Eventually I did come to accept reporting on rumors as a necessity of running a gadget blog, but I have always tried to be clear that I am reporting on a rumor, not the subject of a rumor. As I have said before:

The thing is, I don’t regard the rumors as having anything to do the device mentioned; they’re a completely separate topic.

And no that’s not splitting hairs; I see rumors as little more than gossip (and if the rumor comes from Digitimes I see it as an excuse to join in the fun and simply make shit up).

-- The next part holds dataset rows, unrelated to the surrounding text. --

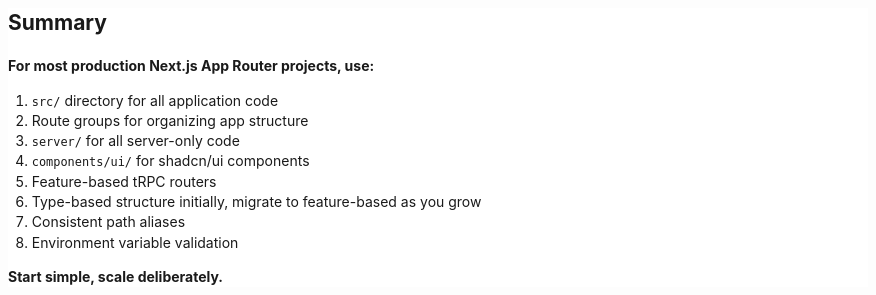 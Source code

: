
## Summary

**For most production Next.js App Router projects, use:**

1. `src/` directory for all application code
2. Route groups for organizing app structure
3. `server/` for all server-only code
4. `components/ui/` for shadcn/ui components
5. Feature-based tRPC routers
6. Type-based structure initially, migrate to feature-based as you grow
7. Consistent path aliases
8. Environment variable validation

**Start simple, scale deliberately.**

As a blogger, it’s my job to think about the rumor before I repeat it. I might get it wrong, but by thinking before I publish I have a much better chance of catching the BS before it appears under my byline. I’ve written that before when following up on one of Gizmodo’s clickbait predictions about a possible Kindle launch:

Now, you might argue that all the tabloid bloggers mentioned above are simply reporting on someone’s prediction, so they have no responsibility for whether it turns out to be true. Perhaps, but it is their hands on the keyboard, and just because they’re reporting on a prediction doesn’t mean they can get away with turning off their brains.

Pocket-Lint and many other blogs reported on the Xbox rumors this week without making it clear that they were reporting rumors, which is sloppy. They also didn’t think before they published, and that is unprofessional.

The rumors this week about the Xbox have once again shown that I am correct in disliking rumors. What’s even worse is that this isn’t the first well-known hoax, or even the first in recent memory. One hoax which stands out in my mind as being both clever and obvious dates from October 2012. A graphic designer faked up a set of images of a Sony Nexus X smartphone as a weekend project and shared them with the world.

I’ve never had much respect for journalism (I’m familiar with the history of the profession), but a critical eye is needed today more than ever. It is now far too easy for some random trickster to craft a rumor and then email it to gadget blogs.  That makes it doubly important for the bloggers to think before they publish.